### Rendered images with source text
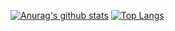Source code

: [![Anurag's github stats](https://github-readme-stats.vercel.app/api?username=nq0&show_icons=true&theme=nightowl)](https://github.com/anuraghazra/github-readme-stats)
[![Top Langs](https://github-readme-stats.vercel.app/api/top-langs/?username=nq0&layout=compact&theme=nightowl)](https://github.com/anuraghazra/github-readme-stats)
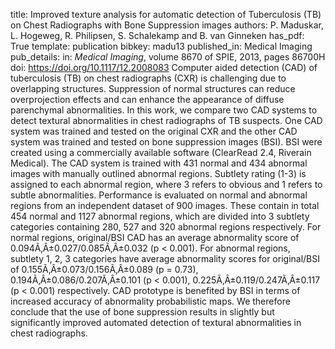 title: Improved texture analysis for automatic detection of Tuberculosis (TB) on Chest Radiographs with Bone Suppression images
authors: P. Maduskar, L. Hogeweg, R. Philipsen, S. Schalekamp and B. van Ginneken
has_pdf: True
template: publication
bibkey: madu13
published_in: Medical Imaging
pub_details: in: <i>Medical Imaging</i>, volume 8670 of SPIE, 2013, pages 86700H
doi: https://doi.org/10.1117/12.2008083
Computer aided detection (CAD) of tuberculosis (TB) on chest radiographs (CXR) is challenging due to overlapping structures. Suppression of normal structures can reduce overprojection effects and can enhance the appearance of diffuse parenchymal abnormalities. In this work, we compare two CAD systems to detect textural abnormalities in chest radiographs of TB suspects. One CAD system was trained and tested on the original CXR and the other CAD system was trained and tested on bone suppression images (BSI). BSI were created using a commercially available software (ClearRead 2.4, Riverain Medical). The CAD system is trained with 431 normal and 434 abnormal images with manually outlined abnormal regions. Subtlety rating (1-3) is assigned to each abnormal region, where 3 refers to obvious and 1 refers to subtle abnormalities. Performance is evaluated on normal and abnormal regions from an independent dataset of 900 images. These contain in total 454 normal and 1127 abnormal regions, which are divided into 3 subtlety categories containing 280, 527 and 320 abnormal regions respectively. For normal regions, original/BSI CAD has an average abnormality score of 0.094Ã‚Â±0.027/0.085Ã‚Â±0.032 (p < 0.001). For abnormal regions, subtlety 1, 2, 3 categories have average abnormality scores for original/BSI of 0.155Ã‚Â±0.073/0.156Ã‚Â±0.089 (p = 0.73), 0.194Ã‚Â±0.086/0.207Ã‚Â±0.101 (p < 0.001), 0.225Ã‚Â±0.119/0.247Ã‚Â±0.117 (p < 0.001) respectively. CAD prototype is benefited by BSI in terms of increased accuracy of abnormality probabilistic maps. We therefore conclude that the use of bone suppression results in slightly but significantly improved automated detection of textural abnormalities in chest radiographs.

### Exercise brief
From the data above, return every line from the line that has "has_pdf: True" up to and including the line that has "doi: https://doi.org/10.1117/12.2008083", exactly.

### Solved exercise
has_pdf: True
template: publication
bibkey: madu13
published_in: Medical Imaging
pub_details: in: <i>Medical Imaging</i>, volume 8670 of SPIE, 2013, pages 86700H
doi: https://doi.org/10.1117/12.2008083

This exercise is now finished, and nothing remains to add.